The committee said these are "matters of the greatest seriousness and affect the reputation of both the IAAF and Lord Coe."

"We wish, in the future, to see rigorous systems in place to deal with such matters and individuals acting with curiosity and concern when presented with compelling, important evidence," the report said.

The legislators did acknowledge "progress that the IAAF is making in establishing more independent processes for the investigation of serious complaints brought by whistleblowers."

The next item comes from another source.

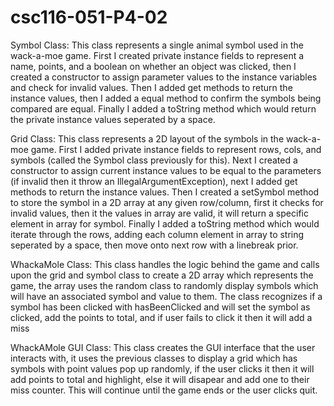 # csc116-051-P4-02

Symbol Class: This class represents a single animal symbol used in the wack-a-moe game. First I created private instance fields to represent a name, points, and a boolean on whether an object was clicked, then I created a constructor to assign parameter values to the instance variables and check for invalid values. Then I added get methods to return the instance values, then I added a equal method to confirm the symbols being compared are equal. Finally I added a toString method which would return the private instance values seperated by a space. 

Grid Class: This class represents a 2D layout of the symbols in the wack-a-moe game. First I added private instance fields to represent rows, cols, and symbols (called the Symbol class previously for this). Next I created a constructor to assign current instance values to be equal to the parameters (if invalid then it throw an IllegalArgumentException), next I added get methods to return the instance values. Then I created a setSymbol method to store the symbol in a 2D array at any given row/column, first it checks for invalid values, then it the values in array are valid, it will return a specific element in array for symbol. Finally I added a toString method which would iterate through the rows, adding each column element in array to string seperated by a space, then move onto next row with a linebreak prior. 

WhackaMole Class: This class handles the logic behind the game and calls upon the grid and symbol class to create a 2D array which represents the game, the array uses the random class to randomly display symbols which will have an associated symbol and value to them. The class recognizes if a symbol has been clicked with hasBeenClicked and will set the symbol as clicked, add the points to total, and if user fails to click it then it will add a miss

WhackAMole GUI Class: This class creates the GUI interface that the user interacts with, it uses the previous classes to display a grid which has symbols with point values pop up randomly, if the user clicks it then it will add points to total and highlight, else it will disapear and add one to their miss counter. This will continue until the game ends or the user clicks quit.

"However, the Shobukhova case raises concerns about whether national or international sports federations are capable of investigating themselves when the allegations involve senior figures within the organization itself," the report states. "There is a real danger that internal politics inevitably plays a part in the process."

The IAAF defended its commitment to eradicating doping, saying in a statement that it takes the fight "very seriously," as highlighted by the decision to ban the Russian athletics federation in 2015. The suspension persists despite the International Olympic Committee last week lifting its ban on Russia in the wake of a state-sponsored doping scheme.

The IAAF said it would write to the select committee "to explain some of the more complex aspects of anti-doping that have been misunderstood and will seek to have all of the documents that the IAAF provided to the Committee placed on the DCMS website, as some of it appears to be missing."